A rebel spokesman told NBC News:

President Obama is sending contradictory messages. He promised to help, and now promises delays.

He first said that using chemicals weapons was a red line, which meant there was a green light for killing Syrians with bombs and tanks and guns.

Now the red line was crossed, and crossed again.

President Obama says he wants to act, but is behaving like the British saying he can only act with the will of his people.

If congress votes against a military action, it will mean the American people don't want to help the Syrian people.
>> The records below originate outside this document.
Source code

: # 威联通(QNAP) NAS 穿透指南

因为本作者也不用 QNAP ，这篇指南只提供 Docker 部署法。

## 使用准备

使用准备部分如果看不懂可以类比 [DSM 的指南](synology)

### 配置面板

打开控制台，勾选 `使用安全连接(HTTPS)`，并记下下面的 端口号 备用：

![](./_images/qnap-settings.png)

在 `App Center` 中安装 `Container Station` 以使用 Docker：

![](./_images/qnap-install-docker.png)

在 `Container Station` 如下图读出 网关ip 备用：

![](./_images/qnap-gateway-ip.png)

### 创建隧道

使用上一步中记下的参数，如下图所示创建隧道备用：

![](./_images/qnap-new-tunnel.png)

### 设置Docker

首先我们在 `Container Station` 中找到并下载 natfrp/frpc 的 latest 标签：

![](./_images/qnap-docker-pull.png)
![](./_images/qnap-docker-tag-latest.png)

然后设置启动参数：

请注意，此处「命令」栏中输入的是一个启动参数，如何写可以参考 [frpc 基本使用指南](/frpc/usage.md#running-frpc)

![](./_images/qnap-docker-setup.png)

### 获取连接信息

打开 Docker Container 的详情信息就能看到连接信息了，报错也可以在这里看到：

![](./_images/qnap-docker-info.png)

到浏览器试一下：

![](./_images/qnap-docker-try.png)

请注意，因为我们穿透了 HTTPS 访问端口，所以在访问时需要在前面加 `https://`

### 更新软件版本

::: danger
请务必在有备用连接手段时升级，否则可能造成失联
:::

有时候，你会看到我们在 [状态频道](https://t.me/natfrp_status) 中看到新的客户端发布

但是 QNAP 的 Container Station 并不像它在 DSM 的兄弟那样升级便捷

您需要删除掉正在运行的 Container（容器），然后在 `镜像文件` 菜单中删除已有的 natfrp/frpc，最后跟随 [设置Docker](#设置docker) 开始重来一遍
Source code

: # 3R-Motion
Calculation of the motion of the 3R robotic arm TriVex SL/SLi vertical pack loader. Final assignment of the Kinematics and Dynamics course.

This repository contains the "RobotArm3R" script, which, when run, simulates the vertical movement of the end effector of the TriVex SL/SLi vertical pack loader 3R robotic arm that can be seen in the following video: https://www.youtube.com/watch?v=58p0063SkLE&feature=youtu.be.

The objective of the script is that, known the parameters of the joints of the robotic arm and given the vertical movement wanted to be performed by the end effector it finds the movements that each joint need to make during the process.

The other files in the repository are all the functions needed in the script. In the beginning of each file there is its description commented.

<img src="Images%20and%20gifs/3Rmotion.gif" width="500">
US Secretary of State Kerry reassures Syrian opposition

US Secretary of State John Kerry spoke to the Syrian opposition leader to underscore the determination of the United States to hold the Syrian government accountable for using chemical weapons, a US official said.

Mr Kerry spoke with Syrian Opposition Coalition President Ahmed Assi al-Jarba to underscore President Barack Obama's "commitment to holding the Assad regime accountable for its chemical weapons attack against its own people on August 21st," a senior State Department official said.

Kerry also spoke with the foreign ministers of Saudi Arabia and Japan about Syria.

Republicans 'glad' Obama seeks Congress approval

Republican House Speaker John Boehner (R-OH), Majority Leader Eric Cantor (R-VA), Majority Whip Kevin McCarthy (R-CA) and Conference Chair Cathy McMorris Rodgers (R-WA) issued the following joint statement:

Under the Constitution, the responsibility to declare war lies with Congress.

We are glad the president is seeking authorization for any military action in Syria in response to serious, substantive questions being raised.

In consultation with the president, we expect the House to consider a measure the week of September 9th.

This provides the president time to make his case to Congress and the American people.